Well, the lyrics box just suddenly got much bigger, but I just fell in love with that entire song and can't reduce it to a couple of lines. But hey, that's why I have the lyrics box in the first place, so songs like that will have a home when I need to post them.
I feel bad about this semester in a lot of ways. I had some great classes, and some great experiences, shared with wonderful people, but I don't think I made the most of them at all. Because, as I've been saying a lot, I felt low on energy. Something wasn't flowing that usually keeps me alert and motivated and excited. So I dragged myself through the semester, only really enjoying things now, in retrospect, as I reminisce about them. I didn't manage to enjoy the good things while they were here, and now they're gone and it's too late.

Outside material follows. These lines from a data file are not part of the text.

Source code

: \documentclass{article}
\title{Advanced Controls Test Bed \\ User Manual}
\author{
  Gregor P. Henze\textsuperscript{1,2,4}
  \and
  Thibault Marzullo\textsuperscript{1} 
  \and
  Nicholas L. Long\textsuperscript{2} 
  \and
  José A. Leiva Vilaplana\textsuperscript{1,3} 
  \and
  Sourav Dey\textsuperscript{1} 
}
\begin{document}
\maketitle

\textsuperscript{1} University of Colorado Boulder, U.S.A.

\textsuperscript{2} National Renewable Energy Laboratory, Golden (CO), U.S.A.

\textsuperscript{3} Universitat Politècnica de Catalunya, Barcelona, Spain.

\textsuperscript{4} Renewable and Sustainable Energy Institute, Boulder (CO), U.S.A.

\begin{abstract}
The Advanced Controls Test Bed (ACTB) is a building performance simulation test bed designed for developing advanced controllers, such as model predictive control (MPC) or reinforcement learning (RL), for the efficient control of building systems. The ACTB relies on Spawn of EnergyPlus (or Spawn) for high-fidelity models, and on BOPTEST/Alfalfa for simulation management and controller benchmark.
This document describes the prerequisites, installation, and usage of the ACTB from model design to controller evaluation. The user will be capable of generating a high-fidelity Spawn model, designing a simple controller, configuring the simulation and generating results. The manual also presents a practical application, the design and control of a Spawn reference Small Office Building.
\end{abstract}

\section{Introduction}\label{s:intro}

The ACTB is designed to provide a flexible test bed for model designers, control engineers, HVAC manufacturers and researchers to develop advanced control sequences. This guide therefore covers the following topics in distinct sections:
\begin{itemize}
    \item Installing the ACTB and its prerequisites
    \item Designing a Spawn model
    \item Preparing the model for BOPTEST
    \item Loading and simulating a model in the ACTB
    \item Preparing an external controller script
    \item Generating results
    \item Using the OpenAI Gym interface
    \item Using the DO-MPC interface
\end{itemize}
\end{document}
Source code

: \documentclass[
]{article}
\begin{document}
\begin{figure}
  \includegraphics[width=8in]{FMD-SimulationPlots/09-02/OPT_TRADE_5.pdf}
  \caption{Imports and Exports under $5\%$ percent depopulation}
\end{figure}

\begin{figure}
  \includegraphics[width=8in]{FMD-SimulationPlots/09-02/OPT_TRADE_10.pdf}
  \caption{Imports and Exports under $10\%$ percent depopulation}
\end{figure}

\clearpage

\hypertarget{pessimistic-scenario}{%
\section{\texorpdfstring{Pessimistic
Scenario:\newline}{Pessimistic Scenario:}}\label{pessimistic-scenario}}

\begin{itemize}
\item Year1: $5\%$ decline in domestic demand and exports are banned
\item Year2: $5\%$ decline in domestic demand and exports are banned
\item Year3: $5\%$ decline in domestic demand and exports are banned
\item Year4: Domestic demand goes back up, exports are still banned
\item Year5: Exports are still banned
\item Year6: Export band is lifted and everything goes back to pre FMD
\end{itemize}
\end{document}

Granted, it's not as if it's the end of everything. I can recharge over break, and hopefully find the energy to make the most of next semester. But this particular semester will never come again, and I have the nagging feeling that I could have somehow done better, even as I also know that energy isn't always something that you can control, and that sometimes you just can't find it in you to really truly live in the moment. But I have to do better than this. There are too many moments that matter that I never get to experience again, and someday I'll wish I had them.
But, even now isn't too late. Here are some moments for you, haphazard, poorly described perhaps, but well-lived, I think, and in my memory nevertheless: six chairs, six people, smiling, talking, eating, reminiscing, making promises for the future, together, happy. Do you realize that happiness makes you cry?